その「I LOVE...」において、シングルCDセールスおよびルックアップ(パソコン等にCDを取り入れた際、インターネットデータベースにアクセスする回数)というCD関連指標群のチャート構成比に占める割合は全体の2割を下回っており、CD以外の指標だけで前週獲得した9387ポイントを大きく上回ったと言えます。
前週と比較すると、ダウンロードは前週31,194DLから当週36,897DL、ストリーミングは前週5,800,595再生から当週7,023,425再生、動画再生では3,338,750回から4,621,488回へといずれも増加した。

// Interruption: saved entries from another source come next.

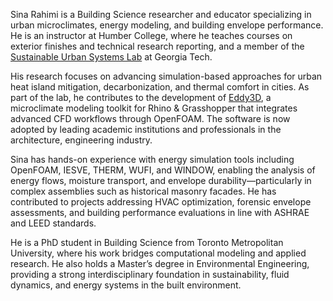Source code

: 


Sina Rahimi is a Building Science researcher and educator specializing in urban microclimates, energy modeling, and building envelope performance. He is an instructor at Humber College, where he teaches courses on exterior finishes and technical research reporting, and a member of the [Sustainable Urban Systems Lab](https://sustainableurbansystems.com/) at Georgia Tech.
 
His research focuses on advancing simulation-based approaches for urban heat island mitigation, decarbonization, and thermal comfort in cities. As part of the lab, he contributes to the development of [Eddy3D](https://www.eddy3d.com/), a microclimate modeling toolkit for Rhino & Grasshopper that integrates advanced CFD workflows through OpenFOAM. The software is now adopted by leading academic institutions and professionals in the architecture, engineering industry.
 
Sina has hands-on experience with energy simulation tools including OpenFOAM, IESVE, THERM, WUFI, and WINDOW, enabling the analysis of energy flows, moisture transport, and envelope durability—particularly in complex assemblies such as historical masonry facades. He has contributed to projects addressing HVAC optimization, forensic envelope assessments, and building performance evaluations in line with ASHRAE and LEED standards.
 
He is a PhD student in Building Science from Toronto Metropolitan University, where his work bridges computational modeling and applied research. He also holds a Master’s degree in Environmental Engineering, providing a strong interdisciplinary foundation in sustainability, fluid dynamics, and energy systems in the built environment.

メディア露出とシングル発売がデジタル関連指標にも影響を与えており、フィジカルとデジタルの好循環が今後も期待できるだろう。
・【ビルボード】Official髭男dism 「I LOVE...」2週連続総合首位 King Gnu「どろん」総合6位にジャンプアップ | Daily News | Billboard JAPAN(2月19日付)
『フィジカルとデジタルの好循環』ということに驚く方もいらっしゃることでしょう。CDをリリースすれば他指標は減る、逆にデジタル指標(特にサブスクリプションサービス再生回数に基づくストリーミング)が興隆することでCDの売上に支障をきたす…このような考えに縛られている方は音楽関係者、市井共に未だ根強いと考えます。しかしOfficial髭男dismの場合は必ずしもそうではないということが解ります。

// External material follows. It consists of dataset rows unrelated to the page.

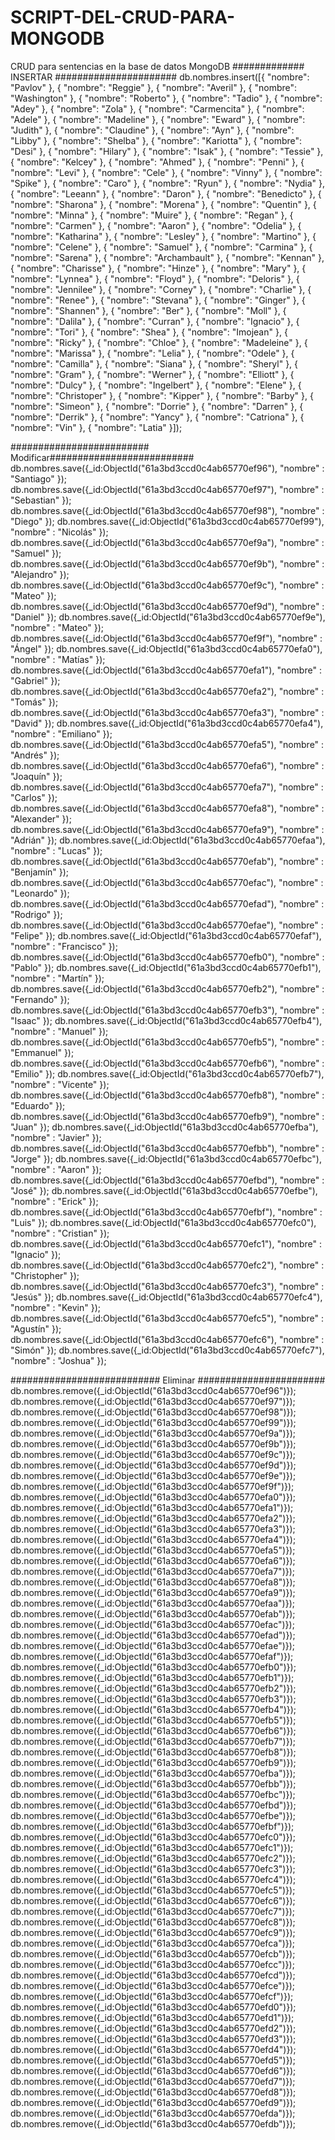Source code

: # SCRIPT-DEL-CRUD-PARA-MONGODB
CRUD para sentencias en la base de datos MongoDB
############# INSERTAR   ###################### 
db.nombres.insert([{
  "nombre": "Pavlov"
}, {
  "nombre": "Reggie"
}, {
  "nombre": "Averil"
}, {
  "nombre": "Washington"
}, {
  "nombre": "Roberto"
}, {
  "nombre": "Tadio"
}, {
  "nombre": "Adey"
}, {
  "nombre": "Zola"
}, {
  "nombre": "Carmencita"
}, {
  "nombre": "Adele"
}, {
  "nombre": "Madeline"
}, {
  "nombre": "Eward"
}, {
  "nombre": "Judith"
}, {
  "nombre": "Claudine"
}, {
  "nombre": "Ayn"
}, {
  "nombre": "Libby"
}, {
  "nombre": "Shelba"
}, {
  "nombre": "Kariotta"
}, {
  "nombre": "Desi"
}, {
  "nombre": "Hilary"
}, {
  "nombre": "Isak"
}, {
  "nombre": "Tessie"
}, {
  "nombre": "Kelcey"
}, {
  "nombre": "Ahmed"
}, {
  "nombre": "Penni"
}, {
  "nombre": "Levi"
}, {
  "nombre": "Cele"
}, {
  "nombre": "Vinny"
}, {
  "nombre": "Spike"
}, {
  "nombre": "Caro"
}, {
  "nombre": "Ryun"
}, {
  "nombre": "Nydia"
}, {
  "nombre": "Leeann"
}, {
  "nombre": "Daron"
}, {
  "nombre": "Benedicto"
}, {
  "nombre": "Sharona"
}, {
  "nombre": "Morena"
}, {
  "nombre": "Quentin"
}, {
  "nombre": "Minna"
}, {
  "nombre": "Muire"
}, {
  "nombre": "Regan"
}, {
  "nombre": "Carmen"
}, {
  "nombre": "Aaron"
}, {
  "nombre": "Odelia"
}, {
  "nombre": "Katharina"
}, {
  "nombre": "Lesley"
}, {
  "nombre": "Martino"
}, {
  "nombre": "Celene"
}, {
  "nombre": "Samuel"
}, {
  "nombre": "Carmina"
}, {
  "nombre": "Sarena"
}, {
  "nombre": "Archambault"
}, {
  "nombre": "Kennan"
}, {
  "nombre": "Charisse"
}, {
  "nombre": "Hinze"
}, {
  "nombre": "Mary"
}, {
  "nombre": "Lynnea"
}, {
  "nombre": "Floyd"
}, {
  "nombre": "Deloris"
}, {
  "nombre": "Jennilee"
}, {
  "nombre": "Corney"
}, {
  "nombre": "Charlie"
}, {
  "nombre": "Renee"
}, {
  "nombre": "Stevana"
}, {
  "nombre": "Ginger"
}, {
  "nombre": "Shannen"
}, {
  "nombre": "Ber"
}, {
  "nombre": "Moll"
}, {
  "nombre": "Dalila"
}, {
  "nombre": "Curran"
}, {
  "nombre": "Ignacio"
}, {
  "nombre": "Tori"
}, {
  "nombre": "Shea"
}, {
  "nombre": "Imojean"
}, {
  "nombre": "Ricky"
}, {
  "nombre": "Chloe"
}, {
  "nombre": "Madeleine"
}, {
  "nombre": "Marissa"
}, {
  "nombre": "Lelia"
}, {
  "nombre": "Odele"
}, {
  "nombre": "Camilla"
}, {
  "nombre": "Siana"
}, {
  "nombre": "Sheryl"
}, {
  "nombre": "Gram"
}, {
  "nombre": "Werner"
}, {
  "nombre": "Elliott"
}, {
  "nombre": "Dulcy"
}, {
  "nombre": "Ingelbert"
}, {
  "nombre": "Elene"
}, {
  "nombre": "Christoper"
}, {
  "nombre": "Kipper"
}, {
  "nombre": "Barby"
}, {
  "nombre": "Simeon"
}, {
  "nombre": "Dorrie"
}, {
  "nombre": "Darren"
}, {
  "nombre": "Derrik"
}, {
  "nombre": "Yancy"
}, {
  "nombre": "Catriona"
}, {
  "nombre": "Vin"
}, {
  "nombre": "Latia"
}]);

#########################  Modificar##########################
db.nombres.save({_id:ObjectId("61a3bd3ccd0c4ab65770ef96"), "nombre" : "Santiago" });
db.nombres.save({_id:ObjectId("61a3bd3ccd0c4ab65770ef97"), "nombre" : "Sebastian" });
db.nombres.save({_id:ObjectId("61a3bd3ccd0c4ab65770ef98"), "nombre" : "Diego" });
db.nombres.save({_id:ObjectId("61a3bd3ccd0c4ab65770ef99"), "nombre" : "Nicolás" });
db.nombres.save({_id:ObjectId("61a3bd3ccd0c4ab65770ef9a"), "nombre" : "Samuel" });
db.nombres.save({_id:ObjectId("61a3bd3ccd0c4ab65770ef9b"), "nombre" : "Alejandro" });
db.nombres.save({_id:ObjectId("61a3bd3ccd0c4ab65770ef9c"), "nombre" : "Mateo" });
db.nombres.save({_id:ObjectId("61a3bd3ccd0c4ab65770ef9d"), "nombre" : "Daniel" });
db.nombres.save({_id:ObjectId("61a3bd3ccd0c4ab65770ef9e"), "nombre" : "Mateo" });
db.nombres.save({_id:ObjectId("61a3bd3ccd0c4ab65770ef9f"), "nombre" : "Ángel" });
db.nombres.save({_id:ObjectId("61a3bd3ccd0c4ab65770efa0"), "nombre" : "Matías" });
db.nombres.save({_id:ObjectId("61a3bd3ccd0c4ab65770efa1"), "nombre" : "Gabriel" });
db.nombres.save({_id:ObjectId("61a3bd3ccd0c4ab65770efa2"), "nombre" : "Tomás" });
db.nombres.save({_id:ObjectId("61a3bd3ccd0c4ab65770efa3"), "nombre" : "David" });
db.nombres.save({_id:ObjectId("61a3bd3ccd0c4ab65770efa4"), "nombre" : "Emiliano" });
db.nombres.save({_id:ObjectId("61a3bd3ccd0c4ab65770efa5"), "nombre" : "Andrés" });
db.nombres.save({_id:ObjectId("61a3bd3ccd0c4ab65770efa6"), "nombre" : "Joaquín" });
db.nombres.save({_id:ObjectId("61a3bd3ccd0c4ab65770efa7"), "nombre" : "Carlos" });
db.nombres.save({_id:ObjectId("61a3bd3ccd0c4ab65770efa8"), "nombre" : "Alexander" });
db.nombres.save({_id:ObjectId("61a3bd3ccd0c4ab65770efa9"), "nombre" : "Adrián" });
db.nombres.save({_id:ObjectId("61a3bd3ccd0c4ab65770efaa"), "nombre" : "Lucas" });
db.nombres.save({_id:ObjectId("61a3bd3ccd0c4ab65770efab"), "nombre" : "Benjamín" });
db.nombres.save({_id:ObjectId("61a3bd3ccd0c4ab65770efac"), "nombre" : "Leonardo" });
db.nombres.save({_id:ObjectId("61a3bd3ccd0c4ab65770efad"), "nombre" : "Rodrigo" });
db.nombres.save({_id:ObjectId("61a3bd3ccd0c4ab65770efae"), "nombre" : "Felipe" });
db.nombres.save({_id:ObjectId("61a3bd3ccd0c4ab65770efaf"), "nombre" : "Francisco" });
db.nombres.save({_id:ObjectId("61a3bd3ccd0c4ab65770efb0"), "nombre" : "Pablo" });
db.nombres.save({_id:ObjectId("61a3bd3ccd0c4ab65770efb1"), "nombre" : "Martín" });
db.nombres.save({_id:ObjectId("61a3bd3ccd0c4ab65770efb2"), "nombre" : "Fernando" });
db.nombres.save({_id:ObjectId("61a3bd3ccd0c4ab65770efb3"), "nombre" : "Isaac" });
db.nombres.save({_id:ObjectId("61a3bd3ccd0c4ab65770efb4"), "nombre" : "Manuel" });
db.nombres.save({_id:ObjectId("61a3bd3ccd0c4ab65770efb5"), "nombre" : "Emmanuel" });
db.nombres.save({_id:ObjectId("61a3bd3ccd0c4ab65770efb6"), "nombre" : "Emilio" });
db.nombres.save({_id:ObjectId("61a3bd3ccd0c4ab65770efb7"), "nombre" : "Vicente" });
db.nombres.save({_id:ObjectId("61a3bd3ccd0c4ab65770efb8"), "nombre" : "Eduardo" });
db.nombres.save({_id:ObjectId("61a3bd3ccd0c4ab65770efb9"), "nombre" : "Juan" });
db.nombres.save({_id:ObjectId("61a3bd3ccd0c4ab65770efba"), "nombre" : "Javier" });
db.nombres.save({_id:ObjectId("61a3bd3ccd0c4ab65770efbb"), "nombre" : "Jorge" });
db.nombres.save({_id:ObjectId("61a3bd3ccd0c4ab65770efbc"), "nombre" : "Aaron" });
db.nombres.save({_id:ObjectId("61a3bd3ccd0c4ab65770efbd"), "nombre" : "José" });
db.nombres.save({_id:ObjectId("61a3bd3ccd0c4ab65770efbe"), "nombre" : "Erick" });
db.nombres.save({_id:ObjectId("61a3bd3ccd0c4ab65770efbf"), "nombre" : "Luis" });
db.nombres.save({_id:ObjectId("61a3bd3ccd0c4ab65770efc0"), "nombre" : "Cristian" });
db.nombres.save({_id:ObjectId("61a3bd3ccd0c4ab65770efc1"), "nombre" : "Ignacio" });
db.nombres.save({_id:ObjectId("61a3bd3ccd0c4ab65770efc2"), "nombre" : "Christopher" });
db.nombres.save({_id:ObjectId("61a3bd3ccd0c4ab65770efc3"), "nombre" : "Jesús" });
db.nombres.save({_id:ObjectId("61a3bd3ccd0c4ab65770efc4"), "nombre" : "Kevin" });
db.nombres.save({_id:ObjectId("61a3bd3ccd0c4ab65770efc5"), "nombre" : "Agustín" });
db.nombres.save({_id:ObjectId("61a3bd3ccd0c4ab65770efc6"), "nombre" : "Simón" });
db.nombres.save({_id:ObjectId("61a3bd3ccd0c4ab65770efc7"), "nombre" : "Joshua" });



########################### Eliminar #######################
db.nombres.remove({_id:ObjectId("61a3bd3ccd0c4ab65770ef96")});
db.nombres.remove({_id:ObjectId("61a3bd3ccd0c4ab65770ef97")});
db.nombres.remove({_id:ObjectId("61a3bd3ccd0c4ab65770ef98")});
db.nombres.remove({_id:ObjectId("61a3bd3ccd0c4ab65770ef99")});
db.nombres.remove({_id:ObjectId("61a3bd3ccd0c4ab65770ef9a")});
db.nombres.remove({_id:ObjectId("61a3bd3ccd0c4ab65770ef9b")});
db.nombres.remove({_id:ObjectId("61a3bd3ccd0c4ab65770ef9c")});
db.nombres.remove({_id:ObjectId("61a3bd3ccd0c4ab65770ef9d")});
db.nombres.remove({_id:ObjectId("61a3bd3ccd0c4ab65770ef9e")});
db.nombres.remove({_id:ObjectId("61a3bd3ccd0c4ab65770ef9f")});
db.nombres.remove({_id:ObjectId("61a3bd3ccd0c4ab65770efa0")});
db.nombres.remove({_id:ObjectId("61a3bd3ccd0c4ab65770efa1")});
db.nombres.remove({_id:ObjectId("61a3bd3ccd0c4ab65770efa2")});
db.nombres.remove({_id:ObjectId("61a3bd3ccd0c4ab65770efa3")});
db.nombres.remove({_id:ObjectId("61a3bd3ccd0c4ab65770efa4")});
db.nombres.remove({_id:ObjectId("61a3bd3ccd0c4ab65770efa5")});
db.nombres.remove({_id:ObjectId("61a3bd3ccd0c4ab65770efa6")});
db.nombres.remove({_id:ObjectId("61a3bd3ccd0c4ab65770efa7")});
db.nombres.remove({_id:ObjectId("61a3bd3ccd0c4ab65770efa8")});
db.nombres.remove({_id:ObjectId("61a3bd3ccd0c4ab65770efa9")});
db.nombres.remove({_id:ObjectId("61a3bd3ccd0c4ab65770efaa")});
db.nombres.remove({_id:ObjectId("61a3bd3ccd0c4ab65770efab")});
db.nombres.remove({_id:ObjectId("61a3bd3ccd0c4ab65770efac")});
db.nombres.remove({_id:ObjectId("61a3bd3ccd0c4ab65770efad")});
db.nombres.remove({_id:ObjectId("61a3bd3ccd0c4ab65770efae")});
db.nombres.remove({_id:ObjectId("61a3bd3ccd0c4ab65770efaf")});
db.nombres.remove({_id:ObjectId("61a3bd3ccd0c4ab65770efb0")});
db.nombres.remove({_id:ObjectId("61a3bd3ccd0c4ab65770efb1")});
db.nombres.remove({_id:ObjectId("61a3bd3ccd0c4ab65770efb2")});
db.nombres.remove({_id:ObjectId("61a3bd3ccd0c4ab65770efb3")});
db.nombres.remove({_id:ObjectId("61a3bd3ccd0c4ab65770efb4")});
db.nombres.remove({_id:ObjectId("61a3bd3ccd0c4ab65770efb5")});
db.nombres.remove({_id:ObjectId("61a3bd3ccd0c4ab65770efb6")});
db.nombres.remove({_id:ObjectId("61a3bd3ccd0c4ab65770efb7")});
db.nombres.remove({_id:ObjectId("61a3bd3ccd0c4ab65770efb8")});
db.nombres.remove({_id:ObjectId("61a3bd3ccd0c4ab65770efb9")});
db.nombres.remove({_id:ObjectId("61a3bd3ccd0c4ab65770efba")});
db.nombres.remove({_id:ObjectId("61a3bd3ccd0c4ab65770efbb")});
db.nombres.remove({_id:ObjectId("61a3bd3ccd0c4ab65770efbc")});
db.nombres.remove({_id:ObjectId("61a3bd3ccd0c4ab65770efbd")});
db.nombres.remove({_id:ObjectId("61a3bd3ccd0c4ab65770efbe")});
db.nombres.remove({_id:ObjectId("61a3bd3ccd0c4ab65770efbf")});
db.nombres.remove({_id:ObjectId("61a3bd3ccd0c4ab65770efc0")});
db.nombres.remove({_id:ObjectId("61a3bd3ccd0c4ab65770efc1")});
db.nombres.remove({_id:ObjectId("61a3bd3ccd0c4ab65770efc2")});
db.nombres.remove({_id:ObjectId("61a3bd3ccd0c4ab65770efc3")});
db.nombres.remove({_id:ObjectId("61a3bd3ccd0c4ab65770efc4")});
db.nombres.remove({_id:ObjectId("61a3bd3ccd0c4ab65770efc5")});
db.nombres.remove({_id:ObjectId("61a3bd3ccd0c4ab65770efc6")});
db.nombres.remove({_id:ObjectId("61a3bd3ccd0c4ab65770efc7")});
db.nombres.remove({_id:ObjectId("61a3bd3ccd0c4ab65770efc8")});
db.nombres.remove({_id:ObjectId("61a3bd3ccd0c4ab65770efc9")});
db.nombres.remove({_id:ObjectId("61a3bd3ccd0c4ab65770efca")});
db.nombres.remove({_id:ObjectId("61a3bd3ccd0c4ab65770efcb")});
db.nombres.remove({_id:ObjectId("61a3bd3ccd0c4ab65770efcc")});
db.nombres.remove({_id:ObjectId("61a3bd3ccd0c4ab65770efcd")});
db.nombres.remove({_id:ObjectId("61a3bd3ccd0c4ab65770efce")});
db.nombres.remove({_id:ObjectId("61a3bd3ccd0c4ab65770efcf")});
db.nombres.remove({_id:ObjectId("61a3bd3ccd0c4ab65770efd0")});
db.nombres.remove({_id:ObjectId("61a3bd3ccd0c4ab65770efd1")});
db.nombres.remove({_id:ObjectId("61a3bd3ccd0c4ab65770efd2")});
db.nombres.remove({_id:ObjectId("61a3bd3ccd0c4ab65770efd3")});
db.nombres.remove({_id:ObjectId("61a3bd3ccd0c4ab65770efd4")});
db.nombres.remove({_id:ObjectId("61a3bd3ccd0c4ab65770efd5")});
db.nombres.remove({_id:ObjectId("61a3bd3ccd0c4ab65770efd6")});
db.nombres.remove({_id:ObjectId("61a3bd3ccd0c4ab65770efd7")});
db.nombres.remove({_id:ObjectId("61a3bd3ccd0c4ab65770efd8")});
db.nombres.remove({_id:ObjectId("61a3bd3ccd0c4ab65770efd9")});
db.nombres.remove({_id:ObjectId("61a3bd3ccd0c4ab65770efda")});
db.nombres.remove({_id:ObjectId("61a3bd3ccd0c4ab65770efdb")});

メジャーレーベル移籍以降のシングルCD初週セールスは「宿命」で一旦ダウンに転じるものの、今作「I LOVE...」の初週セールスはこれまでで最高となっています。それも「ノーダウト」「宿命」同様シングル表題曲とそのインストゥルメンタルのみ収録にもかかわらず。そこでこの5曲のビルボードジャパンCHART insightをみてみると。
「Stand By You」以降はシングルCDリリースに先駆け、それもおよそ1ヶ月も前にデジタル配信を開始する施策が採られています。そしてOfficial髭男dismが大ブレイクするきっかけとなった「Pretender」以降においては、シングルCD関連指標加算初週においてダウンロード、ストリーミングおよび動画再生各指標の順位は上昇もしくは横ばいとなり、下降に転じた指標が一切ないのです。曲単位のCHART insightについてはこちらより辿ることが出来ます。

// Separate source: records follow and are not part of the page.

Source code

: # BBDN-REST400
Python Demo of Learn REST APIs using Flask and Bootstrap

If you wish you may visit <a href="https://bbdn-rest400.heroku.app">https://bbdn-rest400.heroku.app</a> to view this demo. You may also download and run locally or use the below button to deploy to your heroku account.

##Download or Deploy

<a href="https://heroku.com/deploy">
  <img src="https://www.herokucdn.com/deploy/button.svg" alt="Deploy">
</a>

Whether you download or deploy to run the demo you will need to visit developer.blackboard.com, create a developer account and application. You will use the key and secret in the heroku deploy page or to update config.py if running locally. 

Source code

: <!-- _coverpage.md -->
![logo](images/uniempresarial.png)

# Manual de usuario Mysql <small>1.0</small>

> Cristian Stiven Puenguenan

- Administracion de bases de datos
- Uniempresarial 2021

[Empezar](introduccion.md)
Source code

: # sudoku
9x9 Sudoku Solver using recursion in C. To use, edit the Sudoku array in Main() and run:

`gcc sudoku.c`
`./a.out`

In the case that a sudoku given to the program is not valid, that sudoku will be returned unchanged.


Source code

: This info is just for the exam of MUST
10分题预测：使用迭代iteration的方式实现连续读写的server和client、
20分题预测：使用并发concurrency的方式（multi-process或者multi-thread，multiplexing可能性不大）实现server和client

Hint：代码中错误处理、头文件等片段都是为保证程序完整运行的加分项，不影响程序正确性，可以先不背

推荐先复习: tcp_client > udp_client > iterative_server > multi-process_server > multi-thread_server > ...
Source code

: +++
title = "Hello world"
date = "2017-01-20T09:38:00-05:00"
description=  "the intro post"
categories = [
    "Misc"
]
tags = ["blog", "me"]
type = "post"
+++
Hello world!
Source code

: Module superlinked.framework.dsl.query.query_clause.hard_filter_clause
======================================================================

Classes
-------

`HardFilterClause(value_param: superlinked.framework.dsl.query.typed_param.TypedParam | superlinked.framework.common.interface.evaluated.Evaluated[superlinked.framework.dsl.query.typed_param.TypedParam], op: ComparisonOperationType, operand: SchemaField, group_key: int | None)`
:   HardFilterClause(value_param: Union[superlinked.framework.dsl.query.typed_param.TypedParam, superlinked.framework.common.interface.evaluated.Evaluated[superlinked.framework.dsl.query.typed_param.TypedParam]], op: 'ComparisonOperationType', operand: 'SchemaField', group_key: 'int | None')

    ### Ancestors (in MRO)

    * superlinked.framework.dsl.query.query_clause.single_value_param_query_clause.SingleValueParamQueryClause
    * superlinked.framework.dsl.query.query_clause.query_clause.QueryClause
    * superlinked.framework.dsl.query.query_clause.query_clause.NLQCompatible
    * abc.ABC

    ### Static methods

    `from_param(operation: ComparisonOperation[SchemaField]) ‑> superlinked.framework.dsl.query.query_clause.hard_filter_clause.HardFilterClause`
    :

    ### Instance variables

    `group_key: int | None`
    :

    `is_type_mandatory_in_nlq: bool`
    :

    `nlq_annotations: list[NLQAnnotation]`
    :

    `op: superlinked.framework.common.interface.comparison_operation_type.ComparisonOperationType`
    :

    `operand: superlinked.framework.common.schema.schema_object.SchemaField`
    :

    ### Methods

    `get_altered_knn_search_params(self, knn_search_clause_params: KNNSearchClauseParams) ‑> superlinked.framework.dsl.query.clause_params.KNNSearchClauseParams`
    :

Official髭男dismはシングルCDリリースを曲のさらなるステップアップにつなげており、シングルCDの初週セールスで瞬発的にヒットしながらCD関連指標加算2週目に急落するものとは一線を画しています。また彼らの作品がいずれもロングヒットに至っていることを踏まえれば、この施策はこれからのヒットの方程式のベースになるはずです。CD自体徐々に売れてきていることもあり、CDで利益を上げるレコード会社にとっても、チャート常連になることでライブや音楽フェス等でより高みを目指せる芸能事務所にとっても好い結果と言えます。CDセールスを主軸としてではなく、曲を浸透させるための多くの武器のひとつに位置付け全指標を上昇に持っていく方法、多くの歌手は学ぶべきではないでしょうか。